Saudi media challenge Grand Mufti

 

It looks as though Saudi Arabia's Grand Mufti and other top religious scholars in the kingdom have done themselves more harm than good by rushing out a fatwa last week which forbade women from working "in a place where they intermingle with men" (i.e. at the tills in supermarkets).

As I mentioned earlier, the scholars cited no scriptural evidence to support their ruling, and now their opinion is being openly challenged in sections of the Saudi media. There was a time, not very long ago, when a Saudi journalist who disputed the word of the Grand Mufti would probably have been out of a job, but fortunately things are changing.

In an article for Okaz (translated into English by Arab News), Khalaf al-Harbi highlights the muddle that the gender segregationists have got themselves into. If it's OK for a woman to beg in the street, why is it not OK for her to work as a supermarket cashier? If it's forbidden for a woman to collect money from men at the checkout, why is it not forbidden for men to work at a checkout collecting money from women?

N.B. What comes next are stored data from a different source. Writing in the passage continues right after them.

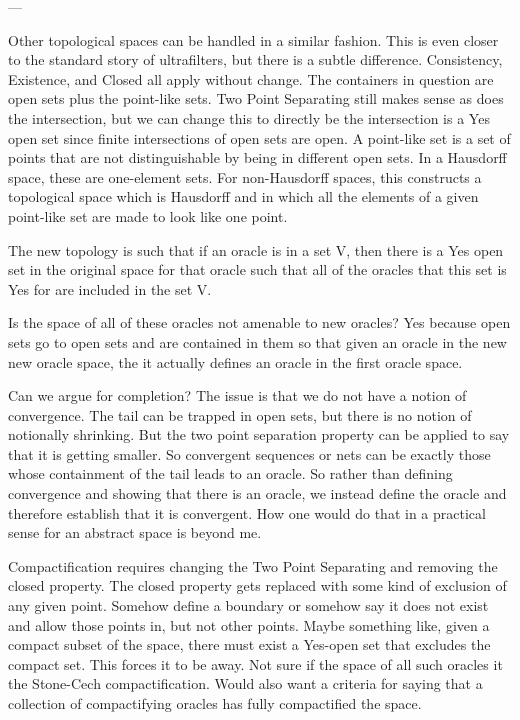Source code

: \documentclass[12pt]{article}
\begin{document}
---

Other topological spaces can be handled in a similar fashion. This is even closer to the standard story of ultrafilters, but there is a subtle difference. Consistency, Existence, and Closed all apply without change. The containers in question are open sets plus the point-like sets. Two Point Separating still makes sense as does the intersection, but we can change this to directly be the intersection is a Yes open set since finite intersections of open sets are open.  A point-like set is a set of points that are not distinguishable by being in different open sets. In a Hausdorff space, these are one-element sets. For non-Hausdorff spaces, this constructs a topological space which is Hausdorff and in which all the elements of a given point-like set are made to look like one point. 

The new topology is such that if an oracle is in a set V, then there is a Yes open set in the original space for that oracle such that all of the oracles that this set is Yes for are included in the set V. 

Is the space of all of these oracles not amenable to new oracles? Yes because open sets go to open sets and are contained in them so that given an oracle in the new new oracle space, the it actually defines an oracle in the first oracle space. 

Can we argue for completion? The issue is that we do not have a notion of convergence. The tail can be trapped in open sets, but there is no notion of notionally shrinking. But the two point separation property can be applied to say that it is getting smaller. So convergent sequences or nets can be exactly those whose containment of the tail leads to an oracle. So rather than defining convergence and showing that there is an oracle, we instead define the oracle and therefore establish that it is convergent. How one would do that in a practical sense for an abstract space is beyond me. 

Compactification requires changing the Two Point Separating and removing the closed property. The closed property gets replaced with some kind of exclusion of any given point. Somehow define a boundary or somehow say it does not exist and allow those points in, but not other points. Maybe something like, given a compact subset of the space, there must exist a Yes-open set that excludes the compact set. This forces it to be away. Not sure if the space of all such oracles it the Stone-Cech compactification. Would also want a criteria for saying that a collection of compactifying oracles has fully compactified the space. 
\end{document}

In Asharq Alawsat, Mshari al-Zaydi asks "Doesn't evidence constitute a solid basis for argument?" and offers six arguments to refute the fatwa. Among other things, he points out that there is no way a woman working in such a public place as a shopping centre, under the eye of surveillance cameras, can be considered "indecently" secluded with members of the opposite sex.

The real debate here, of course, actually has next to nothing to do with religion. It's about a bunch of reactionary men who simply want to keep women "in their place" – stuck in the house all day.

Posted by Brian Whitaker, 7 November 2010.